- **Data records**:

============

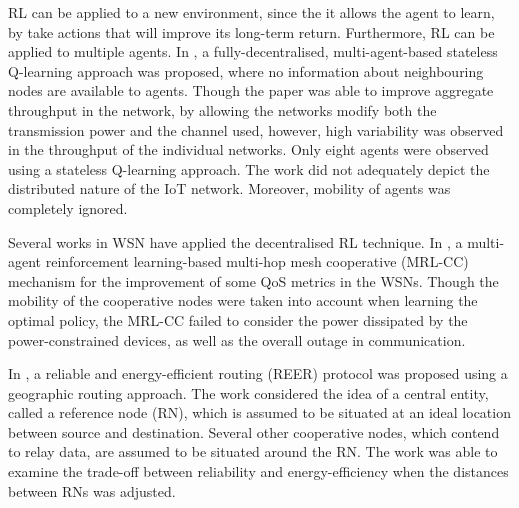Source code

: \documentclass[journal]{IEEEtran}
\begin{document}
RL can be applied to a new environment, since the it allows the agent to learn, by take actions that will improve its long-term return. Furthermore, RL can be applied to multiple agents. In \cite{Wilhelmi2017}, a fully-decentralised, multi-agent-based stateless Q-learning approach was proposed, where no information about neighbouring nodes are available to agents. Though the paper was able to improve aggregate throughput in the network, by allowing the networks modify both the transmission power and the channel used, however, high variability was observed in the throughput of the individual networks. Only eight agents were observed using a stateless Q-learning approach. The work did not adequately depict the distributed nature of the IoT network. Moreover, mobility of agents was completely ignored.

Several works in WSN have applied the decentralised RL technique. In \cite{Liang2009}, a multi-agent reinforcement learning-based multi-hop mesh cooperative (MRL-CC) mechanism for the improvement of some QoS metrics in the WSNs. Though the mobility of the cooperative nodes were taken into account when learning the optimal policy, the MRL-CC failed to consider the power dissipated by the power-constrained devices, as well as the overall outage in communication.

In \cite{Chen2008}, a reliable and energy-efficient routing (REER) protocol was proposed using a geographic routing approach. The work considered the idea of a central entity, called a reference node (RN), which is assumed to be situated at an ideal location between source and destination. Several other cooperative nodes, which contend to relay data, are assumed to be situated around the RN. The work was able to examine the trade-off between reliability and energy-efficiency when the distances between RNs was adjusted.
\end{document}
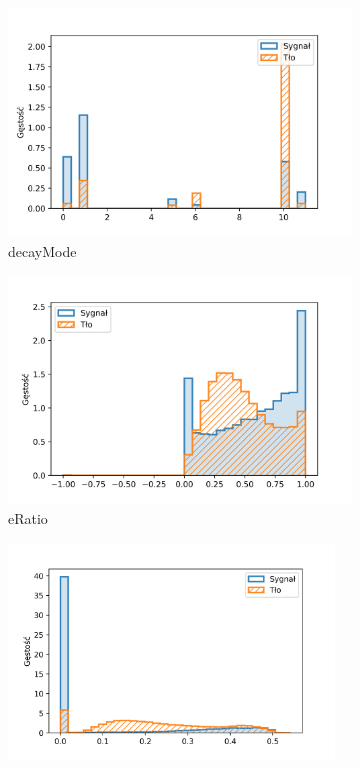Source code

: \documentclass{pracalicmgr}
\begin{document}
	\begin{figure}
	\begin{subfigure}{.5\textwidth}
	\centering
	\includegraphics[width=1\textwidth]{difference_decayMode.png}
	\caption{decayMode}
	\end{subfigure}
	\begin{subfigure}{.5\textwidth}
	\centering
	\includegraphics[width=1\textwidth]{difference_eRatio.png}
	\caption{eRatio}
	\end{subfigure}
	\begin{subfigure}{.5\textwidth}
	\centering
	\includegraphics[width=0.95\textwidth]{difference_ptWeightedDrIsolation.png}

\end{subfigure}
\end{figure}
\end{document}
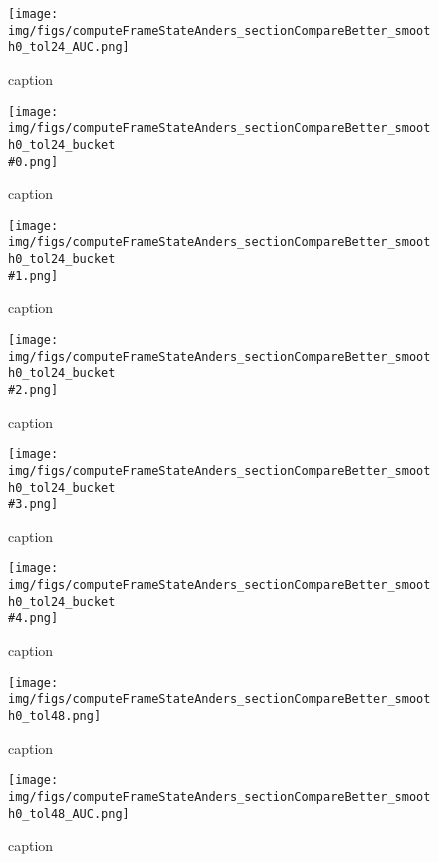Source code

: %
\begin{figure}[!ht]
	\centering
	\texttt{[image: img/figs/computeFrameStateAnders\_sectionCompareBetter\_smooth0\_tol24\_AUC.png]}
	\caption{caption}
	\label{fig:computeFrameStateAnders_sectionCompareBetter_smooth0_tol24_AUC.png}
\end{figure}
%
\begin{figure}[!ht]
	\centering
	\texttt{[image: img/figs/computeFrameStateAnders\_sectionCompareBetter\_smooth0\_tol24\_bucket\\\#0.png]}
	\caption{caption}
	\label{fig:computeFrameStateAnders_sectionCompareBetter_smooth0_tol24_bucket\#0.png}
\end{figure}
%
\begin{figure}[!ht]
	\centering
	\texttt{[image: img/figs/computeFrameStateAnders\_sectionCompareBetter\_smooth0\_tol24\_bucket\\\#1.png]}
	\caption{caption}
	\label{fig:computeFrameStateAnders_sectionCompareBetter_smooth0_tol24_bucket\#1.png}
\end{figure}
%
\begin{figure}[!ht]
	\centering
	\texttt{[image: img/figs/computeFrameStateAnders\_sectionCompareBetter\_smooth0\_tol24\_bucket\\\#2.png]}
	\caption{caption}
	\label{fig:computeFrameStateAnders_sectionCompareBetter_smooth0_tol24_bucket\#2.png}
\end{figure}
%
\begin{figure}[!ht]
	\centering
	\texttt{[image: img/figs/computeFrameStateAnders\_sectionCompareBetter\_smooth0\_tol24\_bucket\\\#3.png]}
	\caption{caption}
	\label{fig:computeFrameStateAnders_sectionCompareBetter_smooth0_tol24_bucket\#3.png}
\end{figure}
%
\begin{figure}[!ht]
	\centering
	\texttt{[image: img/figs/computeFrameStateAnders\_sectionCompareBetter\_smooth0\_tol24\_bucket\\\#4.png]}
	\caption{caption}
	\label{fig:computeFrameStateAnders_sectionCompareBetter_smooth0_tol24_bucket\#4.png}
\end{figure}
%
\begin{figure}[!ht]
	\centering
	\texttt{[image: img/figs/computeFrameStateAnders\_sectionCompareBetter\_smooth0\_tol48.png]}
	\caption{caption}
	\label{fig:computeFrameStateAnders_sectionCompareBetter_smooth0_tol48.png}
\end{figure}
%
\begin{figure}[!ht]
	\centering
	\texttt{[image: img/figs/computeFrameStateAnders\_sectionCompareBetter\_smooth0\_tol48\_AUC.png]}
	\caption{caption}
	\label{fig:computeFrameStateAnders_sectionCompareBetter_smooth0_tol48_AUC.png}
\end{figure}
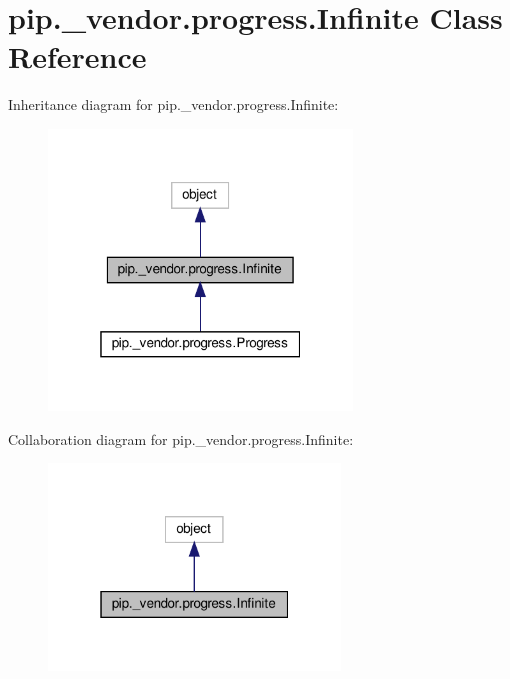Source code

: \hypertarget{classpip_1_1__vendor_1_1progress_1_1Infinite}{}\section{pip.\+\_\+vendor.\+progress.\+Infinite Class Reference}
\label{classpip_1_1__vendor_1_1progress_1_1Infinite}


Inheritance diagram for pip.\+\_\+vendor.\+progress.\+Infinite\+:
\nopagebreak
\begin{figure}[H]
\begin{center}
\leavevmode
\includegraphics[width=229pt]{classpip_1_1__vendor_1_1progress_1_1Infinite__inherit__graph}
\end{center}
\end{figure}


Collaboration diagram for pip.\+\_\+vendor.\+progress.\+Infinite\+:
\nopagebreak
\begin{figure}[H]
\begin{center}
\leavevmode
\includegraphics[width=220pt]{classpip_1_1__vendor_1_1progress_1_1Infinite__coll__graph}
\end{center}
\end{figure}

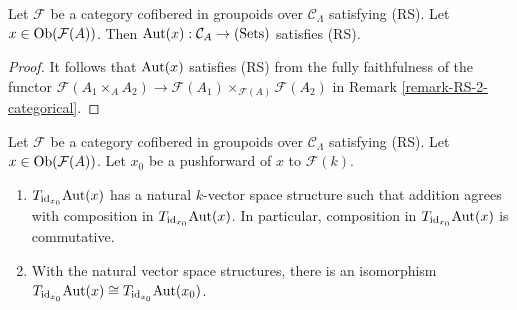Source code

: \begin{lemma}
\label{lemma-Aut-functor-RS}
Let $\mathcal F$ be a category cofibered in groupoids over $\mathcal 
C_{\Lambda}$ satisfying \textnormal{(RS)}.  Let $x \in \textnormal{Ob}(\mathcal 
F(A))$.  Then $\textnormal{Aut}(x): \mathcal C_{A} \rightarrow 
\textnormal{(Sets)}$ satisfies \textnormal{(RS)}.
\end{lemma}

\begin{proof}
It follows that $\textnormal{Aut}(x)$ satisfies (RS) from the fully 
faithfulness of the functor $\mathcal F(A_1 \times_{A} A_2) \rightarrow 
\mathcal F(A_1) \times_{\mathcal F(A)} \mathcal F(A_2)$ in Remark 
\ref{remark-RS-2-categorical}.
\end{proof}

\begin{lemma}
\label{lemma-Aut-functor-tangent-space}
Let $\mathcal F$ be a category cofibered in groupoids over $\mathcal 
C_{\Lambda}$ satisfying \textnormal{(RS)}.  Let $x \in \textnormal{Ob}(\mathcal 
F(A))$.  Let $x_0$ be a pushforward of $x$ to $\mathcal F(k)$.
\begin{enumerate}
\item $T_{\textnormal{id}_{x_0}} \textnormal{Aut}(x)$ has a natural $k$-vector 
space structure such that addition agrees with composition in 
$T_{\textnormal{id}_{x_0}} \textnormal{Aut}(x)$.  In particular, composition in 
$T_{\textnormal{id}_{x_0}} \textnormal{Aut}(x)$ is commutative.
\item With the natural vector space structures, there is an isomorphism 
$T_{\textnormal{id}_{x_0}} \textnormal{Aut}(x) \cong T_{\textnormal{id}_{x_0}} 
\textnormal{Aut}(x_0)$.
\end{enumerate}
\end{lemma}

============

- **Task brief**: Repeat the material above in full and exactly, omitting the pictures.

- **Written response**:
Source code

: \documentclass[journal]{IEEEtran}
\begin{document}
RL can be applied to a new environment, since the it allows the agent to learn, by take actions that will improve its long-term return. Furthermore, RL can be applied to multiple agents. In \cite{Wilhelmi2017}, a fully-decentralised, multi-agent-based stateless Q-learning approach was proposed, where no information about neighbouring nodes are available to agents. Though the paper was able to improve aggregate throughput in the network, by allowing the networks modify both the transmission power and the channel used, however, high variability was observed in the throughput of the individual networks. Only eight agents were observed using a stateless Q-learning approach. The work did not adequately depict the distributed nature of the IoT network. Moreover, mobility of agents was completely ignored.

Several works in WSN have applied the decentralised RL technique. In \cite{Liang2009}, a multi-agent reinforcement learning-based multi-hop mesh cooperative (MRL-CC) mechanism for the improvement of some QoS metrics in the WSNs. Though the mobility of the cooperative nodes were taken into account when learning the optimal policy, the MRL-CC failed to consider the power dissipated by the power-constrained devices, as well as the overall outage in communication.

In \cite{Chen2008}, a reliable and energy-efficient routing (REER) protocol was proposed using a geographic routing approach. The work considered the idea of a central entity, called a reference node (RN), which is assumed to be situated at an ideal location between source and destination. Several other cooperative nodes, which contend to relay data, are assumed to be situated around the RN. The work was able to examine the trade-off between reliability and energy-efficiency when the distances between RNs was adjusted.
\end{document}
Source code

: \documentclass{pracalicmgr}
\begin{document}
	\begin{figure}
	\begin{subfigure}{.5\textwidth}
	\centering
	\includegraphics[width=1\textwidth]{difference_decayMode.png}
	\caption{decayMode}
	\end{subfigure}
	\begin{subfigure}{.5\textwidth}
	\centering
	\includegraphics[width=1\textwidth]{difference_eRatio.png}
	\caption{eRatio}
	\end{subfigure}
	\begin{subfigure}{.5\textwidth}
	\centering
	\includegraphics[width=0.95\textwidth]{difference_ptWeightedDrIsolation.png}

\end{subfigure}
\end{figure}
\end{document}
Source code

: %
\begin{figure}[!ht]
	\centering
	\texttt{[image: img/figs/computeFrameStateAnders\_sectionCompareBetter\_smooth0\_tol24\_AUC.png]}
	\caption{caption}
	\label{fig:computeFrameStateAnders_sectionCompareBetter_smooth0_tol24_AUC.png}
\end{figure}
%
\begin{figure}[!ht]
	\centering
	\texttt{[image: img/figs/computeFrameStateAnders\_sectionCompareBetter\_smooth0\_tol24\_bucket\\\#0.png]}
	\caption{caption}
	\label{fig:computeFrameStateAnders_sectionCompareBetter_smooth0_tol24_bucket\#0.png}
\end{figure}
%
\begin{figure}[!ht]
	\centering
	\texttt{[image: img/figs/computeFrameStateAnders\_sectionCompareBetter\_smooth0\_tol24\_bucket\\\#1.png]}
	\caption{caption}
	\label{fig:computeFrameStateAnders_sectionCompareBetter_smooth0_tol24_bucket\#1.png}
\end{figure}
%
\begin{figure}[!ht]
	\centering
	\texttt{[image: img/figs/computeFrameStateAnders\_sectionCompareBetter\_smooth0\_tol24\_bucket\\\#2.png]}
	\caption{caption}
	\label{fig:computeFrameStateAnders_sectionCompareBetter_smooth0_tol24_bucket\#2.png}
\end{figure}
%
\begin{figure}[!ht]
	\centering
	\texttt{[image: img/figs/computeFrameStateAnders\_sectionCompareBetter\_smooth0\_tol24\_bucket\\\#3.png]}
	\caption{caption}
	\label{fig:computeFrameStateAnders_sectionCompareBetter_smooth0_tol24_bucket\#3.png}
\end{figure}
%
\begin{figure}[!ht]
	\centering
	\texttt{[image: img/figs/computeFrameStateAnders\_sectionCompareBetter\_smooth0\_tol24\_bucket\\\#4.png]}
	\caption{caption}
	\label{fig:computeFrameStateAnders_sectionCompareBetter_smooth0_tol24_bucket\#4.png}
\end{figure}
%
\begin{figure}[!ht]
	\centering
	\texttt{[image: img/figs/computeFrameStateAnders\_sectionCompareBetter\_smooth0\_tol48.png]}
	\caption{caption}
	\label{fig:computeFrameStateAnders_sectionCompareBetter_smooth0_tol48.png}
\end{figure}
%
\begin{figure}[!ht]
	\centering
	\texttt{[image: img/figs/computeFrameStateAnders\_sectionCompareBetter\_smooth0\_tol48\_AUC.png]}
	\caption{caption}
	\label{fig:computeFrameStateAnders_sectionCompareBetter_smooth0_tol48_AUC.png}
\end{figure}
Source code

: \hypertarget{classpip_1_1__vendor_1_1progress_1_1Infinite}{}\section{pip.\+\_\+vendor.\+progress.\+Infinite Class Reference}
\label{classpip_1_1__vendor_1_1progress_1_1Infinite}


Inheritance diagram for pip.\+\_\+vendor.\+progress.\+Infinite\+:
\nopagebreak
\begin{figure}[H]
\begin{center}
\leavevmode
\includegraphics[width=229pt]{classpip_1_1__vendor_1_1progress_1_1Infinite__inherit__graph}
\end{center}
\end{figure}


Collaboration diagram for pip.\+\_\+vendor.\+progress.\+Infinite\+:
\nopagebreak
\begin{figure}[H]
\begin{center}
\leavevmode
\includegraphics[width=220pt]{classpip_1_1__vendor_1_1progress_1_1Infinite__coll__graph}
\end{center}
\end{figure}

Source code

: \begin{lemma}
\label{lemma-Aut-functor-RS}
Let $\mathcal F$ be a category cofibered in groupoids over $\mathcal 
C_{\Lambda}$ satisfying \textnormal{(RS)}.  Let $x \in \textnormal{Ob}(\mathcal 
F(A))$.  Then $\textnormal{Aut}(x): \mathcal C_{A} \rightarrow 
\textnormal{(Sets)}$ satisfies \textnormal{(RS)}.
\end{lemma}

\begin{proof}
It follows that $\textnormal{Aut}(x)$ satisfies (RS) from the fully 
faithfulness of the functor $\mathcal F(A_1 \times_{A} A_2) \rightarrow 
\mathcal F(A_1) \times_{\mathcal F(A)} \mathcal F(A_2)$ in Remark 
\ref{remark-RS-2-categorical}.
\end{proof}

\begin{lemma}
\label{lemma-Aut-functor-tangent-space}
Let $\mathcal F$ be a category cofibered in groupoids over $\mathcal 
C_{\Lambda}$ satisfying \textnormal{(RS)}.  Let $x \in \textnormal{Ob}(\mathcal 
F(A))$.  Let $x_0$ be a pushforward of $x$ to $\mathcal F(k)$.
\begin{enumerate}
\item $T_{\textnormal{id}_{x_0}} \textnormal{Aut}(x)$ has a natural $k$-vector 
space structure such that addition agrees with composition in 
$T_{\textnormal{id}_{x_0}} \textnormal{Aut}(x)$.  In particular, composition in 
$T_{\textnormal{id}_{x_0}} \textnormal{Aut}(x)$ is commutative.
\item With the natural vector space structures, there is an isomorphism 
$T_{\textnormal{id}_{x_0}} \textnormal{Aut}(x) \cong T_{\textnormal{id}_{x_0}} 
\textnormal{Aut}(x_0)$.
\end{enumerate}
\end{lemma}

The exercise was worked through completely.